The transmission dynamics of NiV within bat populations remains poorly understood, including whether infection results in long term immunity. In our study, we have found substantial overlap in the spatial footprint of genetic clusters, to the extent that even individual bat roosts host more than one distinct genetic cluster at any time. Pteropus bat roost size is highly dependent on the species, typically hosting around hundreds to thousands of bats at a time (13, 21–23). In order for roosts to maintain a sufficiently large susceptible population to sustain multiple independent transmission chains in populations of this size will require long durations of viral shedding, frequent reinfection or coinfection as suggested through the modeling of bat immune profiles (24). As movement between bat roosts is common, the wider population across multiple roosts may also facilitate the maintenance of multiple independent lineages. In support of a key role of roost population size in maintaining diversity, it is notable that the P. lylei roosts in Cambodia, which had the greatest diversity with the co-circulation of three NiV sublineages within each roost, have typically thousands of bats in each roost, many more than other locations (13).
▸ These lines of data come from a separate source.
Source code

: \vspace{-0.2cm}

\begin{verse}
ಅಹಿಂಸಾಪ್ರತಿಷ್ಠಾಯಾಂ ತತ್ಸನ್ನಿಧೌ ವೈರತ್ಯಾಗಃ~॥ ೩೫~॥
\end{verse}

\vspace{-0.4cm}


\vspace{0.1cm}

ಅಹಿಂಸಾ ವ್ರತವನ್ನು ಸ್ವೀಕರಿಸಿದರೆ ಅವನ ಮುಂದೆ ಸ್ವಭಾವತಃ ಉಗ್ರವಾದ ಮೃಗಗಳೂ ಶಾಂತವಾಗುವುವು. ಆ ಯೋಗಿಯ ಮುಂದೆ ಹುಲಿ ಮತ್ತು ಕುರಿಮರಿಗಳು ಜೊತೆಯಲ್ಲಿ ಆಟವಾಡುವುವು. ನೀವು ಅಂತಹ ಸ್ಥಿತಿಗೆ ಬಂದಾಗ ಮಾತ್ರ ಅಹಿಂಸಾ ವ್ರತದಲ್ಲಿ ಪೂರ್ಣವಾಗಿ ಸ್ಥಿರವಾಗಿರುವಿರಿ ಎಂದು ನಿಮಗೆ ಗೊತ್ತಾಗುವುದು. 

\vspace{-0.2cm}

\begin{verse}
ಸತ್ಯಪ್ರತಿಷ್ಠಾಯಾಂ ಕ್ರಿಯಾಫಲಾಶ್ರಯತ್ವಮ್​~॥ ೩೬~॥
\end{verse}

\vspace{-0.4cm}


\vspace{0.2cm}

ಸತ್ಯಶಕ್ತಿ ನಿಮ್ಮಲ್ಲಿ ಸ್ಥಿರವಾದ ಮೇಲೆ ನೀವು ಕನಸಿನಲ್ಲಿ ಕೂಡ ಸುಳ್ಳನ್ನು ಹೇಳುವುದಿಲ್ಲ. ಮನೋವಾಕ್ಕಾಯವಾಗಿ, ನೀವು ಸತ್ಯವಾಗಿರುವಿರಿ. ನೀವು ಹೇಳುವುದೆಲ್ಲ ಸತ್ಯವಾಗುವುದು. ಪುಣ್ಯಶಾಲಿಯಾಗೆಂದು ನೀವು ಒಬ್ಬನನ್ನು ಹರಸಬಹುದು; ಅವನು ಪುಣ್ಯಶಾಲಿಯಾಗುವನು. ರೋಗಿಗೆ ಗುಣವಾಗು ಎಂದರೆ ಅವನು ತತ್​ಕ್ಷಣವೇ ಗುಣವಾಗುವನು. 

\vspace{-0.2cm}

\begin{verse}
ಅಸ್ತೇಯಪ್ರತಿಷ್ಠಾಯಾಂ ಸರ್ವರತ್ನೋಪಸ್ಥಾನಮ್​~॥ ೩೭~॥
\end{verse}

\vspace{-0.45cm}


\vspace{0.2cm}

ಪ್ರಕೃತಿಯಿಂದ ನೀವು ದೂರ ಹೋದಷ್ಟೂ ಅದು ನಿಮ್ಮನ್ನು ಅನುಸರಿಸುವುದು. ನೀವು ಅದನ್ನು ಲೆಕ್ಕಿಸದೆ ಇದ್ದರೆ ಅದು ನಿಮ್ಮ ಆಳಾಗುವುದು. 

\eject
The evolutionary separation between NiV lineages has previously been suggested as one possible explanation for the differences in the case fatality rate in Bangladesh (CFR of ∼70%) and Malaysia (CFR of ∼40%) (2, 25, 26). However, it remains difficult to disentangle differences in the virus from human behavior differences or differences in transmission routes. Spillover from bats into pig populations through the consumption of NiV infected fruit drove the outbreak in Malaysia whereas date palm sap consumption by humans appears key in Bangladesh (27). Viral loads, inoculation routes and sites in these two transmission modes are likely to be very different, which could affect subsequent probabilities of death. Animal models such as primate, Syrian Hamsters and ferrets have not been able to provide conclusive evidence of pathological or transmission differences between the two major clades, however, their relevance to human situation remains unclear (28–30). Here we found evidence of differences in spillover or disease risk within a lineage from a single setting. Genotype IB was found in three different years in bat roosts in an area of Bangladesh where human spillovers are frequently identified and where date palm sap consumption is common, however, no human cases were linked to this sublineage. It remains possible that underlying year- by-year variability in spillover risk, linked to temperature, may explain these findings, especially in the context when only a subset of human NiV cases are ever detected and have their viruses sequenced (8, 10, 31).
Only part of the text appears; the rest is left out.